The city disappeared in my rearview mirror somewhere around midnight.
I should have gone home first. Packed clothes, grabbed my laptop, left a note for my roommate explaining why I was abandoning next month's rent. Should have done a lot of things.
Instead, I was driving north in a cocktail dress with my phone at fifteen percent battery and half a tank of gas.
Smart. Real smart, Ava.
The highway stretched ahead, empty except for the occasional truck. Snow fell steadily now, fat flakes that stuck to my windshield faster than my wipers could clear them. The defroster wheezed, fighting a losing battle against the cold seeping through every crack in my ancient Honda.
I cranked the heat higher. Nothing changed.
My feet were still wet from the puddle. I'd kicked off my heels somewhere around the George Washington Bridge, but my toes were numb, my dress still damp and clinging.
The gas light flickered on.
Perfect.
I took the next exit, pulling into a truck stop that looked like it hadn't been updated since 1987. Fluorescent lights buzzed overhead, casting everything in a sickly yellow glow. Three semis sat in the parking lot, engines running, drivers probably sleeping in their cabs.
I filled my tank with my last credit card. The one I'd been saving for emergencies.
This qualified, right?
Inside, the cashier didn't even look up from his phone when I walked in. I grabbed coffee that smelled burnt, a bag of chips, a candy bar. Stood in line behind a trucker buying cigarettes and energy drinks.
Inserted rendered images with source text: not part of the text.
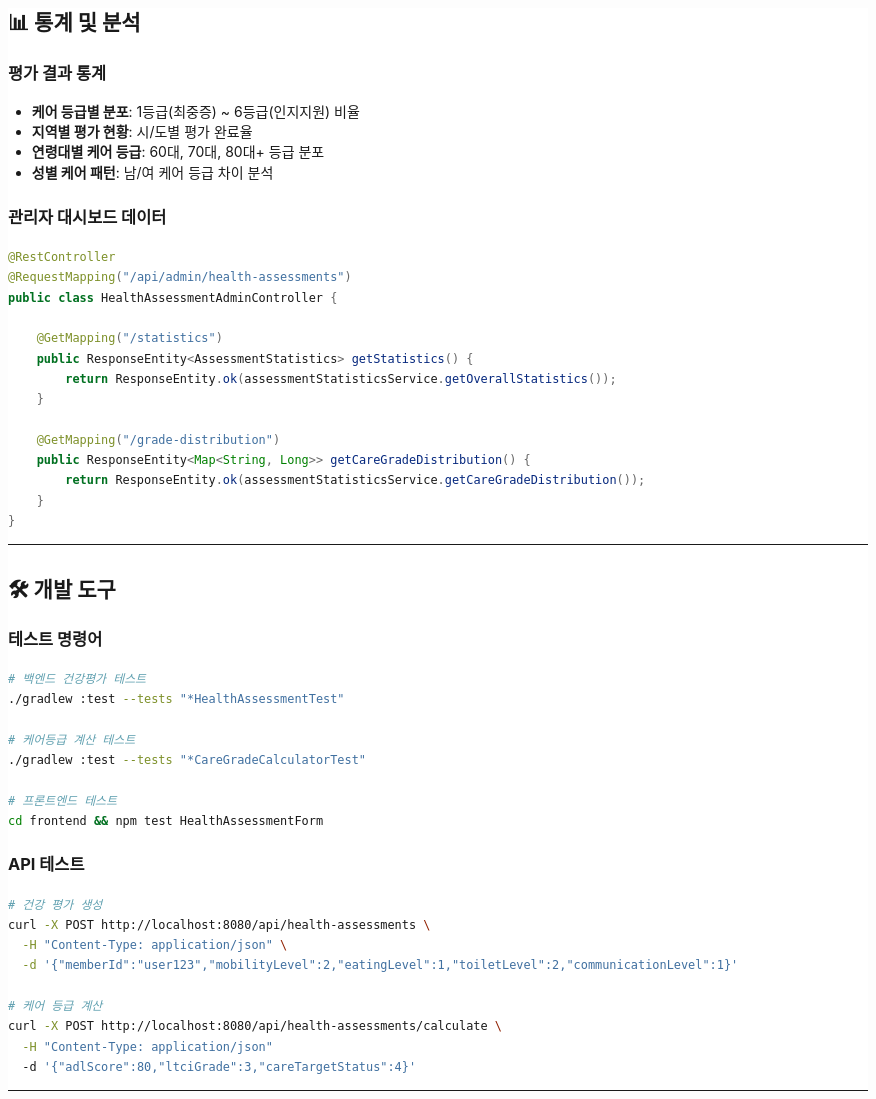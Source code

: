 
## 📊 통계 및 분석

### 평가 결과 통계
- **케어 등급별 분포**: 1등급(최중증) ~ 6등급(인지지원) 비율
- **지역별 평가 현황**: 시/도별 평가 완료율
- **연령대별 케어 등급**: 60대, 70대, 80대+ 등급 분포  
- **성별 케어 패턴**: 남/여 케어 등급 차이 분석

### 관리자 대시보드 데이터
```java
@RestController
@RequestMapping("/api/admin/health-assessments")
public class HealthAssessmentAdminController {
    
    @GetMapping("/statistics")
    public ResponseEntity<AssessmentStatistics> getStatistics() {
        return ResponseEntity.ok(assessmentStatisticsService.getOverallStatistics());
    }
    
    @GetMapping("/grade-distribution") 
    public ResponseEntity<Map<String, Long>> getCareGradeDistribution() {
        return ResponseEntity.ok(assessmentStatisticsService.getCareGradeDistribution());
    }
}
```

---

## 🛠 개발 도구

### 테스트 명령어
```bash
# 백엔드 건강평가 테스트
./gradlew :test --tests "*HealthAssessmentTest"

# 케어등급 계산 테스트  
./gradlew :test --tests "*CareGradeCalculatorTest"

# 프론트엔드 테스트
cd frontend && npm test HealthAssessmentForm
```

### API 테스트
```bash
# 건강 평가 생성
curl -X POST http://localhost:8080/api/health-assessments \
  -H "Content-Type: application/json" \
  -d '{"memberId":"user123","mobilityLevel":2,"eatingLevel":1,"toiletLevel":2,"communicationLevel":1}'

# 케어 등급 계산
curl -X POST http://localhost:8080/api/health-assessments/calculate \
  -H "Content-Type: application/json"  
  -d '{"adlScore":80,"ltciGrade":3,"careTargetStatus":4}'
```

---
My reflection caught in the security mirror above the register. Mascara smudged under my eyes. Hair falling out of the pins I'd spent an hour securing. Silk dress wrinkled and stained.
I looked like I'd been in a fight.
Felt like it too.
The trucker glanced at me. Did a double take. "You okay, miss?"
"Fine." The word came out sharper than I meant.
He held up his hands. "Just asking."
I paid. Didn't make eye contact. Walked back to my car with coffee burning through the cheap cup, scalding my already frozen fingers.
My phone buzzed. Two percent battery.
I should charge it. Should let someone know where I was going.
Instead, I turned it off. Shoved it in the glove compartment. Slammed the door shut.
The silence was immediate. Complete.
No buzzing. No notifications. No demands or disappointments or reminders of everything I'd lost.
Just me. The car. The road.
I pulled back onto the highway.
The snow was getting worse. Wind buffeted my car, pushing me toward the shoulder. I gripped the steering wheel tighter, leaned forward like that would help me see better through the white.
The GPS had died with my phone. I was navigating from memory now. North. Just keep going north.
A sign flashed past. 127 miles to the mountain region.
Two hours. Maybe three in this weather.
I could do this.
Marcus used to say I was impulsive. Reckless. That I made decisions based on emotion instead of logic, that I'd regret it someday.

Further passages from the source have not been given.